*What to work on*. Starting at the top of the entries, restate word for word each line up to and including the one with "volunteered as a".

★ ★ ★

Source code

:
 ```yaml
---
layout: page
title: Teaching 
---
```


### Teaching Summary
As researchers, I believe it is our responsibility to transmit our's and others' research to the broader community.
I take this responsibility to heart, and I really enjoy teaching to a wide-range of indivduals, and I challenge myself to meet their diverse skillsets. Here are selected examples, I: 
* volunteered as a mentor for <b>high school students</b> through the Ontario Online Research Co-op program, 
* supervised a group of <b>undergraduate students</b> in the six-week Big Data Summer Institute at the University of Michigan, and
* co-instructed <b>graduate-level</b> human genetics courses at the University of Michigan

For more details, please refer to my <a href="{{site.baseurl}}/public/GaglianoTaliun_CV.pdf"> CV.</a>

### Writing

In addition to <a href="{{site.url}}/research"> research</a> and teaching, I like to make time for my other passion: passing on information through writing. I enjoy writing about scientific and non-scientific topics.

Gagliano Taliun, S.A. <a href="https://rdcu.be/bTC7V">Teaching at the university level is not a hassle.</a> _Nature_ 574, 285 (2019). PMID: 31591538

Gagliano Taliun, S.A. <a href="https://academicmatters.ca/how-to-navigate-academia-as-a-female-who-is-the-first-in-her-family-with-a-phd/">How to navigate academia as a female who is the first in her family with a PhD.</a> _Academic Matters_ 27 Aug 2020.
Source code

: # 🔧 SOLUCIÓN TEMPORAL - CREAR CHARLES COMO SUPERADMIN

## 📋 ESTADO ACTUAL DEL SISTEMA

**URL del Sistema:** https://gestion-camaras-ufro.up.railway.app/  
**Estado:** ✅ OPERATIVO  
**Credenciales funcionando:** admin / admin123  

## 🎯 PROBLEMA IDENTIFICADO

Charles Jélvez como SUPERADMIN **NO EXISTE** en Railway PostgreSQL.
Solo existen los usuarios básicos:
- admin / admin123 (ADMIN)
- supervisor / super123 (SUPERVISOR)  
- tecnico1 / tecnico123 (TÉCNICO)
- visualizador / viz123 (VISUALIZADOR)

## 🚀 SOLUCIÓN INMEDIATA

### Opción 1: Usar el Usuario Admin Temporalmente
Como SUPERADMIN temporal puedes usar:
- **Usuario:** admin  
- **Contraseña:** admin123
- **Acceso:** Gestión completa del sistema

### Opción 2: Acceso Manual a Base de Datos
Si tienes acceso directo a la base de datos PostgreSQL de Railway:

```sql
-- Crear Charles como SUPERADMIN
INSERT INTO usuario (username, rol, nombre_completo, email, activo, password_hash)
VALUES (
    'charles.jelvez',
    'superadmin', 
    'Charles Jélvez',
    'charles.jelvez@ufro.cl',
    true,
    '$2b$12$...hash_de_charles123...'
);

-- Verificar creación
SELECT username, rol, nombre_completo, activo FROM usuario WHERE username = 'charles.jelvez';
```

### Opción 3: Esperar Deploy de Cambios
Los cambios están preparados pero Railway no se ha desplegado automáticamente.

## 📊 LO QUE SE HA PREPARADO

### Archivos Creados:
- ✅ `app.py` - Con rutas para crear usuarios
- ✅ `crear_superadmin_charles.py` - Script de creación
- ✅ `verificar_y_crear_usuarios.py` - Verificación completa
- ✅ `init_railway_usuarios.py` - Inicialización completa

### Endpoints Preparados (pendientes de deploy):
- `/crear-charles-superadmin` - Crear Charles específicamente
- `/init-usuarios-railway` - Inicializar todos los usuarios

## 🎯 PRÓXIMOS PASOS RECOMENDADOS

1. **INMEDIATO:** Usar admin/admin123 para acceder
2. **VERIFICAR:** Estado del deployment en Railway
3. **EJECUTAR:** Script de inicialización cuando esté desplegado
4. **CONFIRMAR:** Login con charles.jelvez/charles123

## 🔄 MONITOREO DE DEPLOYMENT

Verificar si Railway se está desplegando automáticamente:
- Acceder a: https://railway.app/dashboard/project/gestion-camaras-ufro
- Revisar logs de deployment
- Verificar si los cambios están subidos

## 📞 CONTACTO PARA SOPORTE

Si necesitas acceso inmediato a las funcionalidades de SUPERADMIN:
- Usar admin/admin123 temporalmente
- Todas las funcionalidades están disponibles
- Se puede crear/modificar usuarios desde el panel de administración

★ ★ ★

*The answer*.
Source code

:
 ```yaml
---
layout: page
title: Teaching 
---
```


### Teaching Summary
As researchers, I believe it is our responsibility to transmit our's and others' research to the broader community.
I take this responsibility to heart, and I really enjoy teaching to a wide-range of indivduals, and I challenge myself to meet their diverse skillsets. Here are selected examples, I: 
* volunteered as a mentor for <b>high school students</b> through the Ontario Online Research Co-op program, 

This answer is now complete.